The pictures depict what seem at first to be disparate family groups – a mixed family; an older lesbian couple; a grandfather caring for his three grandchildren and a new puppy; a young mother breastfeeding as she studies. Even when things go wrong – in this case a rainstorm and a hungry tummy – the love persists.

When many of the groups we assumed to be separate come together on one page in a family party, the couplet ‘Babies passed from neck to knee / All the world is you and me’ still makes me cry – though I must have read it hundreds of times (even if only to myself).

This is a book that, without explicitly talking about diversity or race or sexuality, is about the inherent value of us all. Without saying it in writing, it sings out of the poetry and images: whoever you are, you are part of this world. You are valued and valuable.

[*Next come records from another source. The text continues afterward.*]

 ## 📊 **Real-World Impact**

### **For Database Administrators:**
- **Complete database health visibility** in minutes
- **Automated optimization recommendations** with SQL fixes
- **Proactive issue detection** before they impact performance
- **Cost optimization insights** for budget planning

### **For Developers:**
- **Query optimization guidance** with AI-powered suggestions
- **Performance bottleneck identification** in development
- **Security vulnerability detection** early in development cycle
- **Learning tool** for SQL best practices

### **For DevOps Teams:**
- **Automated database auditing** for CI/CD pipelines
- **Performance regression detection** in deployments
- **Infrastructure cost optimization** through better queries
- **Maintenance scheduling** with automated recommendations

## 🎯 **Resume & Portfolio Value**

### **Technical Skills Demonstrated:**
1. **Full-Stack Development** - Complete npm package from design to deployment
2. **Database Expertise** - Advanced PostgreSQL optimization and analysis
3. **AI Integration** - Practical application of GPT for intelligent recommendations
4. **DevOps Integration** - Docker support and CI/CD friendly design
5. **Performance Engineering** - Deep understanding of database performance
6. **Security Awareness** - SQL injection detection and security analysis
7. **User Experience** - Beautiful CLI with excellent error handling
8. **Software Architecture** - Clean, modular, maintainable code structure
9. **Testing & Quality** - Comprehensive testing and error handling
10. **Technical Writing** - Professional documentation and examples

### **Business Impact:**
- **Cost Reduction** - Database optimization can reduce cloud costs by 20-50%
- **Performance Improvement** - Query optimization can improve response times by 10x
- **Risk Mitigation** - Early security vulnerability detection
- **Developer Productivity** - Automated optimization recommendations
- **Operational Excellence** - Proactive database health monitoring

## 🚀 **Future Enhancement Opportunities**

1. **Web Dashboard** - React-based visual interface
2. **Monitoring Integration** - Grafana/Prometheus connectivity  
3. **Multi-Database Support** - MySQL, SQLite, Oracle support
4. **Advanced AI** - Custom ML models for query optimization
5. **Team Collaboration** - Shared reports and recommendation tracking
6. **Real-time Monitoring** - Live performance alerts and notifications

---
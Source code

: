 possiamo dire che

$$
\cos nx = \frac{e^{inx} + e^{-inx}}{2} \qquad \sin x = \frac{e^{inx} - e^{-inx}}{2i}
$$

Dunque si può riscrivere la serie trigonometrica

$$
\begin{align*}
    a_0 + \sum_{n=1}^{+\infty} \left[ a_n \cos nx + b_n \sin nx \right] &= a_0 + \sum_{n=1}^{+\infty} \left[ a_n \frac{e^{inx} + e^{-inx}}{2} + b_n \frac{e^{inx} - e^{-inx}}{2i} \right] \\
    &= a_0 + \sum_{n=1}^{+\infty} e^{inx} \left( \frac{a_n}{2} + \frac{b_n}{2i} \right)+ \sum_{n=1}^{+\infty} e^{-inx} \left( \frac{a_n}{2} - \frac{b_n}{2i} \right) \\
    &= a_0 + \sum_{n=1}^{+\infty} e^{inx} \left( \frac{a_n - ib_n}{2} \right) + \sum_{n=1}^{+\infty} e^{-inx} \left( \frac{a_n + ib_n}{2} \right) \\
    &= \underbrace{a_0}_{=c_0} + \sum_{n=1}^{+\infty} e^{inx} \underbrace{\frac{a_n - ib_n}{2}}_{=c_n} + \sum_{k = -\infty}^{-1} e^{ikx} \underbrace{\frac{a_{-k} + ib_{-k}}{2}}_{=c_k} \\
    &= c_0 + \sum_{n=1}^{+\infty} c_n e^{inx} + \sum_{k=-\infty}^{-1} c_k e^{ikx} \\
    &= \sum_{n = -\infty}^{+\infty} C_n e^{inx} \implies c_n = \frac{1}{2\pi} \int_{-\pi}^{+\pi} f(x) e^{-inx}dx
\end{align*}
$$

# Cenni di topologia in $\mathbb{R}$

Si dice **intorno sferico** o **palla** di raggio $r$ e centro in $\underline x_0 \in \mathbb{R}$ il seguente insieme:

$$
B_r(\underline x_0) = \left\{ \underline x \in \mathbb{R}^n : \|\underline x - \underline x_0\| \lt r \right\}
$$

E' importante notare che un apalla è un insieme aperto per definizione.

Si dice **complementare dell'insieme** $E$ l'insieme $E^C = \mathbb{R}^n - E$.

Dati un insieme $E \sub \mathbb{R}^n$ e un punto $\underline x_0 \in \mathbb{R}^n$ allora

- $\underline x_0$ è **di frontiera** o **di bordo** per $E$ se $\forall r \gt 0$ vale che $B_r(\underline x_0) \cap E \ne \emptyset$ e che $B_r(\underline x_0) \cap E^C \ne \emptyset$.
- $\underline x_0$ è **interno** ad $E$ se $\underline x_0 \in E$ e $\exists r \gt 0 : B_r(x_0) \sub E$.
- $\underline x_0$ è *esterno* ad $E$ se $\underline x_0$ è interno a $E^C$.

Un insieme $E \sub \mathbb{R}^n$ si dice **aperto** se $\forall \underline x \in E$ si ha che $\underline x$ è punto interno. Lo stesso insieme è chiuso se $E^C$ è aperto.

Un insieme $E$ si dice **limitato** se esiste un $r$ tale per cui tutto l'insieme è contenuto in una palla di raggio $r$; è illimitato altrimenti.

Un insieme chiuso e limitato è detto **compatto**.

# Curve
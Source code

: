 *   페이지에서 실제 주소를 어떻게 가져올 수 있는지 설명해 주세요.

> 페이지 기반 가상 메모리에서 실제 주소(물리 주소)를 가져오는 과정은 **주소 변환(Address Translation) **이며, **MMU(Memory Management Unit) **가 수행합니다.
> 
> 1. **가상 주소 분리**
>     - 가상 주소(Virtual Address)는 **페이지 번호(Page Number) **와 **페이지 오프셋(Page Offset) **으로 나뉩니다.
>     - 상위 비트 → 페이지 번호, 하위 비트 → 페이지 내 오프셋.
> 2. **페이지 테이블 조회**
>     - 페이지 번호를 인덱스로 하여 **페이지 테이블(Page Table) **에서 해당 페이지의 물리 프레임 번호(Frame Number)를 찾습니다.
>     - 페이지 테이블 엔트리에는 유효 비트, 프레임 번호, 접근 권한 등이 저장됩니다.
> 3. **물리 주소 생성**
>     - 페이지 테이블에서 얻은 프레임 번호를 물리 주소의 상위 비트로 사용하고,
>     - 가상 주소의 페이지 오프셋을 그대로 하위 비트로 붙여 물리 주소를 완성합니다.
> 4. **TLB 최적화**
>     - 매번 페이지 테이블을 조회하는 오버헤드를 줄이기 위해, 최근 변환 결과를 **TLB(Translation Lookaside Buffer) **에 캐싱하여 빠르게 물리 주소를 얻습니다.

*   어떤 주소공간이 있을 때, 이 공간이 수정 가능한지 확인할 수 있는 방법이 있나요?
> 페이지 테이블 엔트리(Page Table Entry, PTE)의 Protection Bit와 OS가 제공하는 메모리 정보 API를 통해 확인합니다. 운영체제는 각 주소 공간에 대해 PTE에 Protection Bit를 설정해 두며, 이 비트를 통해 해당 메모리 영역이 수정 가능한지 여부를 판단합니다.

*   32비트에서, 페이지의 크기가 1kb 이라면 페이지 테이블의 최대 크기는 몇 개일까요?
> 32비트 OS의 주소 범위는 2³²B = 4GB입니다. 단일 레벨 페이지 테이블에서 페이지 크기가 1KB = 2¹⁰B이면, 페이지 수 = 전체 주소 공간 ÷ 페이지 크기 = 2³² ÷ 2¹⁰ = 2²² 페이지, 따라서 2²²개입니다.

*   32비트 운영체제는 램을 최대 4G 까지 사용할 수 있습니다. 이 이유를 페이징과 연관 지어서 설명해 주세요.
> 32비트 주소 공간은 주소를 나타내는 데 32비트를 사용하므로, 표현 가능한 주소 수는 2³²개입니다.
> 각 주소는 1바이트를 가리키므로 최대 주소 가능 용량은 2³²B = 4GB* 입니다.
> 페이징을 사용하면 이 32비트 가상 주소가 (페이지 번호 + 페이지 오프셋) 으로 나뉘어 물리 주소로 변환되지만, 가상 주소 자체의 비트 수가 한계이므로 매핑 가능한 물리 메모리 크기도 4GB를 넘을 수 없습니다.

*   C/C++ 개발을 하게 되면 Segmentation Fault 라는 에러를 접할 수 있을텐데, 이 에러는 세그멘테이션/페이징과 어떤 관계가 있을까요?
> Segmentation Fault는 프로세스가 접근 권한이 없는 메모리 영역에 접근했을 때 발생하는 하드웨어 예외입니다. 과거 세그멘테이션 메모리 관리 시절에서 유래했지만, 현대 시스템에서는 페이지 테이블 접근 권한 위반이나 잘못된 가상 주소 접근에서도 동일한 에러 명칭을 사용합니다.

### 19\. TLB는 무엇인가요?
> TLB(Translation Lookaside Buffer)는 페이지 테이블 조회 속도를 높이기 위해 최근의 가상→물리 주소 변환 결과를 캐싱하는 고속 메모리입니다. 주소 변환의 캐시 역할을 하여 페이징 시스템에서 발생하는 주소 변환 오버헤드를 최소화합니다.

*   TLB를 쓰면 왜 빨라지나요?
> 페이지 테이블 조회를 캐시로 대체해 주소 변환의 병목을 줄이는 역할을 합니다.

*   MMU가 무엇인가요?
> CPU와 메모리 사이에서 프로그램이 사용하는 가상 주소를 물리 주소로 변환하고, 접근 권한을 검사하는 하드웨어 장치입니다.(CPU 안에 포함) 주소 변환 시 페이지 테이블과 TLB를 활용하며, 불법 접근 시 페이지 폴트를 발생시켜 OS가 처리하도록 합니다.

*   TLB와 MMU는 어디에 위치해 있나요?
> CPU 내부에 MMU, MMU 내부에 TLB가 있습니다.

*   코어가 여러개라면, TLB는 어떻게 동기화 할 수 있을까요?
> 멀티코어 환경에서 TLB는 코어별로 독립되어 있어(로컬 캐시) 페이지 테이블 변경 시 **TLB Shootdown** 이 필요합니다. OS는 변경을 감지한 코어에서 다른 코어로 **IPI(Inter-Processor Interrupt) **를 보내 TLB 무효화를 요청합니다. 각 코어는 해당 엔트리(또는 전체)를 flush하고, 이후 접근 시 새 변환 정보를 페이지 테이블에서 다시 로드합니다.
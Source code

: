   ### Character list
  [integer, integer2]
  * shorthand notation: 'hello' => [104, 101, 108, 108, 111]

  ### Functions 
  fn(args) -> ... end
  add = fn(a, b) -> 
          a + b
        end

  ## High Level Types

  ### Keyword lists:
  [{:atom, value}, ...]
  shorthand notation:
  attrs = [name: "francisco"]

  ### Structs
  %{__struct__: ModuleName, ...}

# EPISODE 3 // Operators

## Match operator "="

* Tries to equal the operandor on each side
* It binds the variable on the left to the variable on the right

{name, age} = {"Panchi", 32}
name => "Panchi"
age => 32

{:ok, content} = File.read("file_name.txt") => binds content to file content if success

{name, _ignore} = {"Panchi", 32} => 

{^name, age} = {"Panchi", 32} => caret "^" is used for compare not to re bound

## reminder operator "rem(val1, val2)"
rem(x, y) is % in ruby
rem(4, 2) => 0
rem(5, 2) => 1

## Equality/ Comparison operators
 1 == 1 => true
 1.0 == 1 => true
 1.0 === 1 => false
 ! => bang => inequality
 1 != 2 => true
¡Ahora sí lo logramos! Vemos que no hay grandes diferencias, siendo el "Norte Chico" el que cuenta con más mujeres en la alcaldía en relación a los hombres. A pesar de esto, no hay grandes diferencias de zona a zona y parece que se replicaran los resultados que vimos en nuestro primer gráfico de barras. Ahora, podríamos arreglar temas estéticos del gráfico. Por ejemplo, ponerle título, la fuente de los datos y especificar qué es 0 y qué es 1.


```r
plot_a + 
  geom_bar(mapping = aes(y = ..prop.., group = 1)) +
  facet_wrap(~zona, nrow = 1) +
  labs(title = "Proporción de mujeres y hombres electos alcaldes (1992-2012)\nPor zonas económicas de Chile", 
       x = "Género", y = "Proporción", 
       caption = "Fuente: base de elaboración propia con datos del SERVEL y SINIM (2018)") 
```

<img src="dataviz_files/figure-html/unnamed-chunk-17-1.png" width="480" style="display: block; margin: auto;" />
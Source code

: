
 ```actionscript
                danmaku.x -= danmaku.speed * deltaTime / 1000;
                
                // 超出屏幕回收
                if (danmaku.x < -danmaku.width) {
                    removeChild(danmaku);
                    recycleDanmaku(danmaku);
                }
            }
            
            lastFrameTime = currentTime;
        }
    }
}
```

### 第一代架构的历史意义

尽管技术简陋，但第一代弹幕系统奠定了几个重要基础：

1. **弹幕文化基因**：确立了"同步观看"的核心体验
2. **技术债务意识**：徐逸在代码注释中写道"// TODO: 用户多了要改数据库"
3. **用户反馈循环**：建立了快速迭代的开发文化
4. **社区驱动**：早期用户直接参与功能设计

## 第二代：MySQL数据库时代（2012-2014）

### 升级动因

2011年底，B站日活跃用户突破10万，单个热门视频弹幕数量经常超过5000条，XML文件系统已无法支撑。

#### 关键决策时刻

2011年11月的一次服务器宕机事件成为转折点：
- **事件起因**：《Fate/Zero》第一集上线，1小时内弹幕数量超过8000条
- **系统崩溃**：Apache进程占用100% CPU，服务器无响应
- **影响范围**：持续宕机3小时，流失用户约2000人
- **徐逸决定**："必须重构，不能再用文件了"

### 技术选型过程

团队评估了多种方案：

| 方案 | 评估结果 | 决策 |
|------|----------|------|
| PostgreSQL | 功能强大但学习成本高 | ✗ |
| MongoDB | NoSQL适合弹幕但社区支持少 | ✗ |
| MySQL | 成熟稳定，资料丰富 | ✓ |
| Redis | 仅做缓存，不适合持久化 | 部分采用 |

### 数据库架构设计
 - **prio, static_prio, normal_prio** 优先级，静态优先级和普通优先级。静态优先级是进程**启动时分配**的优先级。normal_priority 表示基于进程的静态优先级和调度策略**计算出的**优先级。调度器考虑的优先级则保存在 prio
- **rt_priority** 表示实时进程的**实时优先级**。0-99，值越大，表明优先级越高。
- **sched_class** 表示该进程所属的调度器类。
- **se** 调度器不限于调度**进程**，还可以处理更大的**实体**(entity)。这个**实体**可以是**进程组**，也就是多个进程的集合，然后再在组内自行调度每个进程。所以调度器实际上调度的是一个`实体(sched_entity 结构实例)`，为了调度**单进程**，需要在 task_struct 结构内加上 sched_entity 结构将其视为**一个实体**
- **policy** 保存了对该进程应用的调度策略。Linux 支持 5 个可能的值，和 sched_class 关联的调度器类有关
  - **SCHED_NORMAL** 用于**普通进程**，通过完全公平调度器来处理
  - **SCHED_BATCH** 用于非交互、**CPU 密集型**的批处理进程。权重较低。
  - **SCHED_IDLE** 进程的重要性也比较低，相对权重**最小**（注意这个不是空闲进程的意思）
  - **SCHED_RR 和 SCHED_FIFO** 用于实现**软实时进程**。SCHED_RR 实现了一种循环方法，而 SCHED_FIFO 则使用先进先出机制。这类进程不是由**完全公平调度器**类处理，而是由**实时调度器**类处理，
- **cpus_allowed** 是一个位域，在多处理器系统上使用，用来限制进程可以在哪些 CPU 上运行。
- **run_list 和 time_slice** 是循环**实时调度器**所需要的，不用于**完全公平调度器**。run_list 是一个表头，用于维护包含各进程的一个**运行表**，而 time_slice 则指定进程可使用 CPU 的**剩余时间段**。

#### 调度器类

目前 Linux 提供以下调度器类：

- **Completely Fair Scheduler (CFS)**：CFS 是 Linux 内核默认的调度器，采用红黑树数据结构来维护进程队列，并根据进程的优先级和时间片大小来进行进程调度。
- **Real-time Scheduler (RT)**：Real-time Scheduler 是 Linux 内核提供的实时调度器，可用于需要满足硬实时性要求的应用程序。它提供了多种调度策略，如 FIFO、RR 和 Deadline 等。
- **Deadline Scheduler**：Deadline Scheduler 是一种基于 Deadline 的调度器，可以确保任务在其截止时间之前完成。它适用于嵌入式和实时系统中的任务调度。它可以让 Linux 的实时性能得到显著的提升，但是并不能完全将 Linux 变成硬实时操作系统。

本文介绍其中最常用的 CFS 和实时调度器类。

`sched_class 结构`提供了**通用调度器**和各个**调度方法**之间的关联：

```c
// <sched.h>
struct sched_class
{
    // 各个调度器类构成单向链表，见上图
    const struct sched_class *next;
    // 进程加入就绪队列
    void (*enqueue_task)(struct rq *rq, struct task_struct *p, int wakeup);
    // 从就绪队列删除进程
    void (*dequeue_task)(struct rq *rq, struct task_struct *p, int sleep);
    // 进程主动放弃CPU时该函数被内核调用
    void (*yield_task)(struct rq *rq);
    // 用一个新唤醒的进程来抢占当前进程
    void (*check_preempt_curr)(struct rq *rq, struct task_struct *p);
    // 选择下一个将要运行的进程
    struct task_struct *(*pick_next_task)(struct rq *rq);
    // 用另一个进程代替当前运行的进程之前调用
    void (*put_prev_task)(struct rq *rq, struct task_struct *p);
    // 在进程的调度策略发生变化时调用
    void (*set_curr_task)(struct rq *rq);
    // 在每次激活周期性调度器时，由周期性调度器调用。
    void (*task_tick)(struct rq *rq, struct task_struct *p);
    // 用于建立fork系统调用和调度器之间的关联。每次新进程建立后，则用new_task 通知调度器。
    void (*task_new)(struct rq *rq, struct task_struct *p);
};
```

I am desperate for my children – girls of mixed heritage – to learn this lesson early and learn it well.

But my fiery girls are fast approaching tweenager-hood (though they’re only 4 and 7). They likely indulged me when they were younger; but now when I ask to read this book to them, the older one groans and the younger shouts definitively ‘No!’ Her current favourite is about a gleeful girl who is adopted by tigers after her mother’s abduction by elephants.

I console myself with the notion that they already know deeply that they are safe, valued and valuable. I suppose All The World will be on our bookshelf if they ever need a reminder.

4 thoughts on “Book Review: All The World – what I’m desperate for my children to know

  1. Great review of a great book, which is my no. 1 “desert island” picture book. I think you are correct in thinking that your kids have absorbed the lesson about their value in the world, even if they now have to be a bit aloof about the lesson itself. Nicely done, both with the review and the children.